Starbucks, der amerikanische Kaffeerösterei- und Café-Riese, expandiert weiter in Italien und eröffnet neue Filialen in der Region Venetien. Mittlerweile gibt es rund vierzig Filialen, die Gewinne erwirtschaften und Arbeitsplätze schaffen. Angesichts der Tatsache, dass Italien die Heimat des Kaffees ist, erscheint dieses Geschäft verschwenderisch: Neben den exzellenten Produzenten und den unzähligen kleinen Röstereien werden in Italien jährlich fast 100 Millionen Tassen Espresso in Bars konsumiert, im Durchschnitt 1.6 pro Kopf. Daher liegt die Frage nahe: „Warum haben wir nicht ein rein italienisches Starbucks eröffnet?“ Wir laufen Gefahr, zu einer Kolonie zu werden, selbst für die... KaffeeEin Markt, der erobert werden will, wodurch die Chance verpasst wird, groß zu denken.
Themenverzeichnis
Verschwendete italienische Produkte
Kaffee, Eiscreme, Pizza und Kaffee – die Geschichte ist immer dieselbe: Die Italiener starten als Erste, kommen aber als Letzte an.Das sind typische „Made in Italy“-Qualitäten, das Erbe und die Identität eines Landes, Produkte, die Teil eines wirtschaftlichen und kulturellen Erbes sind, bei dem hohe Qualität nur die Grundvoraussetzung ist. Schade nur, dass Sobald man die Welt der kleinen, handwerklichen Betriebe verlässt und in die Welt der Großindustrie eintaucht, die sich dem Kaffee, der Pizza und dem Eis verschrieben hat, verschwindet Italien einfach.Und alles wird Eigentum von Ausländern. Eine unglaubliche Verschwendung für das italienische System, für unser Wirtschaftswachstum, für Tausende und Abertausende von Arbeitsplätzen, die verloren gehen.

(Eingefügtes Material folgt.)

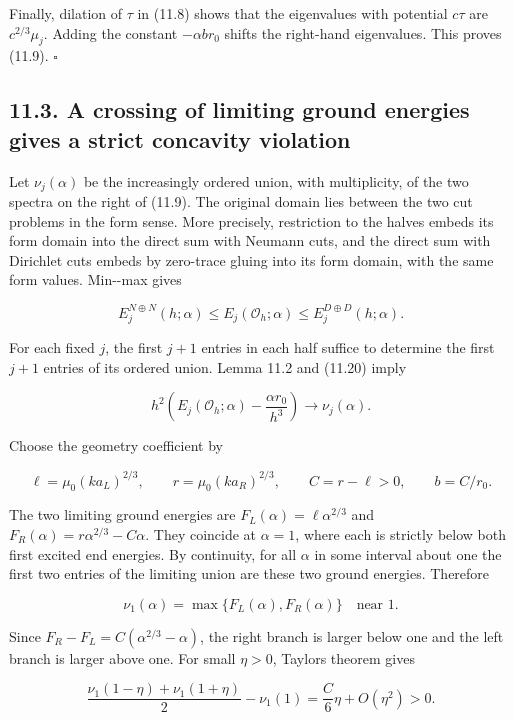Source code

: \documentclass[11pt]{article}
\begin{document}
Finally, dilation of \(\tau\) in (11.8) shows that the eigenvalues with
potential \(c\tau\) are \(c^{2/3}\mu_j\). Adding the constant
\(-\alpha br_0\) shifts the right-hand eigenvalues. This proves (11.9).
\(\square\)

\subsection{11.3. A crossing of limiting ground energies gives a strict
concavity
violation}\label{a-crossing-of-limiting-ground-energies-gives-a-strict-concavity-violation}

Let \(\nu_j(\alpha)\) be the increasingly ordered union, with
multiplicity, of the two spectra on the right of (11.9). The original
domain lies between the two cut problems in the form sense. More
precisely, restriction to the halves embeds its form domain into the
direct sum with Neumann cuts, and the direct sum with Dirichlet cuts
embeds by zero-trace gluing into its form domain, with the same form
values. Min-\/-max gives

\[
E_j^{N\oplus N}(h;\alpha)\le E_j(\mathcal O_h;\alpha)
\le E_j^{D\oplus D}(h;\alpha).
\tag{11.20}
\]

For each fixed \(j\), the first \(j+1\) entries in each half suffice to
determine the first \(j+1\) entries of its ordered union. Lemma 11.2 and
(11.20) imply

\[
h^2\left(E_j(\mathcal O_h;\alpha)-\frac{\alpha r_0}{h^3}\right)
\longrightarrow \nu_j(\alpha).
\tag{11.21}
\]

Choose the geometry coefficient by

\[
\ell=\mu_0(k a_L)^{2/3},\qquad
r=\mu_0(k a_R)^{2/3},\qquad
C=r-\ell>0,\qquad b=C/r_0.
\tag{11.22}
\]

The two limiting ground energies are \(F_L(\alpha)=\ell\alpha^{2/3}\)
and \(F_R(\alpha)=r\alpha^{2/3}-C\alpha\). They coincide at
\(\alpha=1\), where each is strictly below both first excited end
energies. By continuity, for all \(\alpha\) in some interval about one
the first two entries of the limiting union are these two ground
energies. Therefore

\[
\nu_1(\alpha)=\max\{F_L(\alpha),F_R(\alpha)\}
\quad\text{near }1.
\tag{11.23}
\]

Since \(F_R-F_L=C(\alpha^{2/3}-\alpha)\), the right branch is larger
below one and the left branch is larger above one. For small \(\eta>0\),
Taylor\textquotesingle s theorem gives

\[
\frac{\nu_1(1-\eta)+\nu_1(1+\eta)}2-\nu_1(1)
=\frac C6\eta+O(\eta^2)>0.
\tag{11.24}
\]
\end{document}
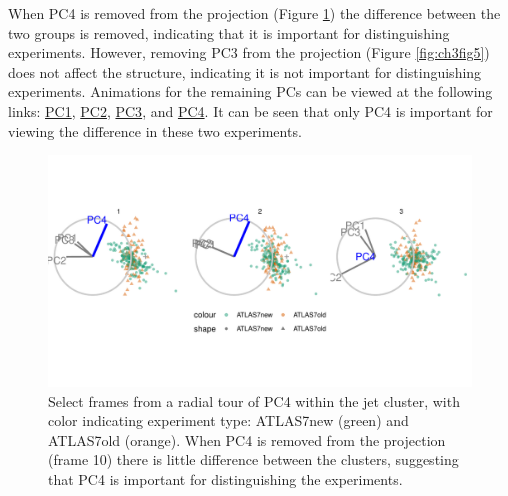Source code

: \documentclass{template/monashthesis}
\begin{document}
When PC4 is removed from the projection (Figure \ref{fig:ch3fig4}) the difference between the two groups is removed, indicating that it is important for distinguishing experiments. However, removing PC3 from the projection (Figure \ref{fig:ch3fig5}) does not affect the structure, indicating it is not important for distinguishing experiments. Animations for the remaining PCs can be viewed at the following links: \href{https://github.com/nspyrison/spinifex_paper/blob/master/paper/gifs/jetcluster_manualtour_pc1.gif}{PC1}, \href{https://github.com/nspyrison/spinifex_paper/blob/master/paper/gifs/jetcluster_manualtour_pc2.gif}{PC2}, \href{https://github.com/nspyrison/spinifex_paper/blob/master/paper/gifs/jetcluster_manualtour_pc3.gif}{PC3}, and \href{https://github.com/nspyrison/spinifex_paper/blob/master/paper/gifs/jetcluster_manualtour_pc4.gif}{PC4}. It can be seen that only PC4 is important for viewing the difference in these two experiments.

\begin{figure}

{\centering \includegraphics[width=1\linewidth,]{./figures_from_script/ch3_fig4_jet_better_pc4} 

}

\caption{Select frames from a radial tour of PC4 within the jet cluster, with color indicating experiment type: ATLAS7new (green) and ATLAS7old (orange). When PC4 is removed from the projection (frame 10) there is little difference between the clusters, suggesting that PC4 is important for distinguishing the experiments.}\label{fig:ch3fig4}
\end{figure}
\end{document}
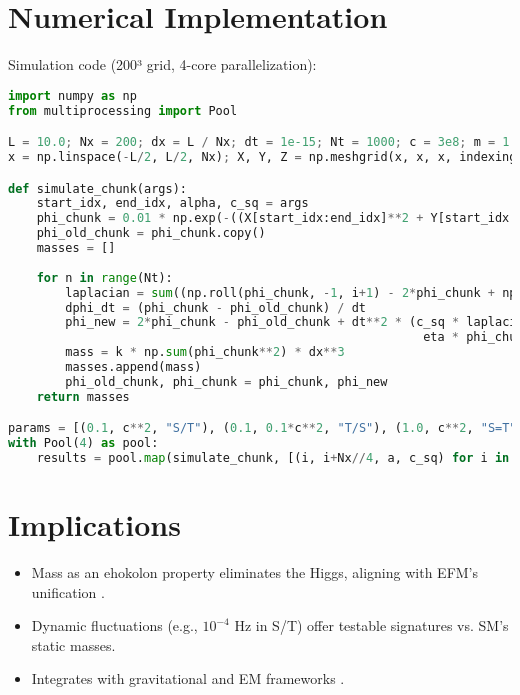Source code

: \documentclass{article}
\begin{document}
\section{Numerical Implementation}
Simulation code (200³ grid, 4-core parallelization):
\begin{lstlisting}[language=Python, caption=Ehokolon Mass Simulation, label=lst:mass]
import numpy as np
from multiprocessing import Pool

L = 10.0; Nx = 200; dx = L / Nx; dt = 1e-15; Nt = 1000; c = 3e8; m = 1.0; g = 0.1; eta = 0.01; k = 0.01
x = np.linspace(-L/2, L/2, Nx); X, Y, Z = np.meshgrid(x, x, x, indexing='ij')

def simulate_chunk(args):
    start_idx, end_idx, alpha, c_sq = args
    phi_chunk = 0.01 * np.exp(-((X[start_idx:end_idx]**2 + Y[start_idx:end_idx]**2 + Z[start_idx:end_idx]**2)/0.1**2))
    phi_old_chunk = phi_chunk.copy()
    masses = []
    
    for n in range(Nt):
        laplacian = sum((np.roll(phi_chunk, -1, i+1) - 2*phi_chunk + np.roll(phi_chunk, 1, i+1)) / dx**2 for i in range(2))
        dphi_dt = (phi_chunk - phi_old_chunk) / dt
        phi_new = 2*phi_chunk - phi_old_chunk + dt**2 * (c_sq * laplacian - m**2 * phi_chunk - g * phi_chunk**3 - 
                                                          eta * phi_chunk**5 + 8 * np.pi * 6.674e-11 * k * phi_chunk**2)
        mass = k * np.sum(phi_chunk**2) * dx**3
        masses.append(mass)
        phi_old_chunk, phi_chunk = phi_chunk, phi_new
    return masses

params = [(0.1, c**2, "S/T"), (0.1, 0.1*c**2, "T/S"), (1.0, c**2, "S=T")]
with Pool(4) as pool:
    results = pool.map(simulate_chunk, [(i, i+Nx//4, a, c_sq) for i in range(0, Nx, Nx//4) for a, c_sq, _ in params])
\end{lstlisting}

\section{Implications}
\begin{itemize}
    \item Mass as an ehokolon property eliminates the Higgs, aligning with EFM’s unification \cite{emvula2025foundation}.
    \item Dynamic fluctuations (e.g., $10^{-4}$ Hz in S/T) offer testable signatures vs. SM’s static masses.
    \item Integrates with gravitational and EM frameworks \cite{emvula2025lagrangian}.
\end{itemize}
\end{document}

Italien produziert mit seinen unzähligen kleinen Betrieben 595 Millionen Liter Eiscreme, 19 Prozent der Gesamtmenge der Europäischen Union. Wir sind Spitzenreiter. Deutschland produziert tatsächlich nur 515 Millionen Liter, Frankreich 454, Spanien 301 und Großbritannien 258. Betrachtet man jedoch die Exporte, die ein Indikator für die Stärke und Markteroberungsfähigkeit eines Unternehmens sind, ändert sich das Bild. Und wir landen auf dem letzten Platz. Deutsche Eiscremeexporte Sorbets Der Absatz von Eis am Stiel erreicht 401 Millionen, der französische 398 Millionen, während die italienischen im Ausland nicht mehr als 223 Millionen Euro einbringen.Entscheidend für diesen Unterschied sind die Größe der Unternehmen, die Unterstützung, die sie von Banken und Politikern bei der Eroberung von Märkten erhalten, und die Fähigkeit der Unternehmer, sich nicht auf ihren eigenen Markt zu beschränken.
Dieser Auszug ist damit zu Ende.